Whatever transportation you choose, you'll have the privilege of sharing the road with bicycles, pedestrians, oxen, water buffalo and trucks straight out of a Mad Max film. Road conditions vary from poor to unbelievable. That's the good news. The bad news is all the other obstacles you must contend with. I once showed a friend a picture of children playing. He asked me where the park was - You should have seen his face when I told him it was called National Highway 1!

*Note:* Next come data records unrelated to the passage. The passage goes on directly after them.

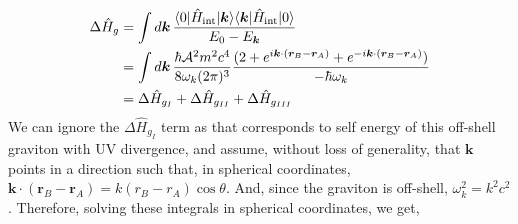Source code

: \documentclass[12pt,a4paper]{report}
\theoremstyle{plain}
\theoremstyle{definition}
\theoremstyle{remark}
\newcommand{\Hint}{\hat{H}_{\text{int}}}
\DeclarePairedDelimiter\bra{\langle}{\rvert}
\DeclarePairedDelimiter\ket{\lvert}{\rangle}
\begin{document}
\begin{equation}
    \begin{aligned}
        \Delta \hat{H}_{g} &= \int d\bm{k}\,\frac{\bra{0}\Hint\ket{\bm{k}}\bra{\bm{k}}\Hint\ket{0}}{E_0 - E_{\bm{k}}}\\
        &= \int d\bm{k}\,\frac{\hbar \mathcal{A}^2 m^2 c^4}{8 \omega_k (2\pi)^3}\frac{(2 + e^{i\bm{k}\cdot(\bm{r}_B - \bm{r}_A)} + e^{-i\bm{k}\cdot(\bm{r}_B - \bm{r}_A)})}{-\hbar\omega_k}\\
        &= \Delta \hat{H}_{g_{I}} + \Delta \hat{H}_{g_{II}} + \Delta \hat{H}_{g_{III}}
    \end{aligned}
\end{equation}
We can ignore the \(\Delta \hat{H}_{g_I}\) term as that corresponds to self energy of this off-shell graviton with UV divergence, and assume, without loss of generality, that $\bm{k}$ points in a direction such that, in spherical coordinates, $\bm{k}\cdot(\bm{r}_B - \bm{r}_A) = k(r_B - r_A)\cos{\theta}$. And, since the graviton is off-shell, $\omega_k^2 = k^2c^2$. Therefore, solving these integrals in spherical coordinates, we get,
\end{document}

If you spend any time here at all, you will witness accidents. With a little luck you won't be in one. If your luck runs out, you'll be wanting the best medical care available - read that as it's time to leave Vietnam! Many credit card companies provide emergency referrals and guarantee payments for medical bills for their Gold cardholders. Better yet, consider medical evacuation insurance. These plans provide assistance in getting to a hospital or doctor, including emergency evacuation out of the country if necessary. They also provide consultation and referrals to local doctors. Coverage typically costs a few dollars per day and can be purchased for a couple of weeks or an entire year.


Crime is frankly more a nuisance than a danger, as violent crime is rare in Vietnam. The terminally paranoid may want to check the US State Department's travel warnings and consular information sheets. Otherwise watch your wallet or your purse when around "tourist" places, such as museums, parks and riverfronts, especially after dark. Never leave a bicycle or motorbike unlocked or unguarded. Almost every establishment offers an attended parking area where you can safely park your bike. Beware of xichlo drivers after dark. Stick to the ones you know or take a taxi.

Overall, we feel safer in Vietnam than most large cities in the United States or Europe, and certainly much safer than in Thailand or Mexico. Watch what you drink, hang on to your purse, drive safely and don't sweat it!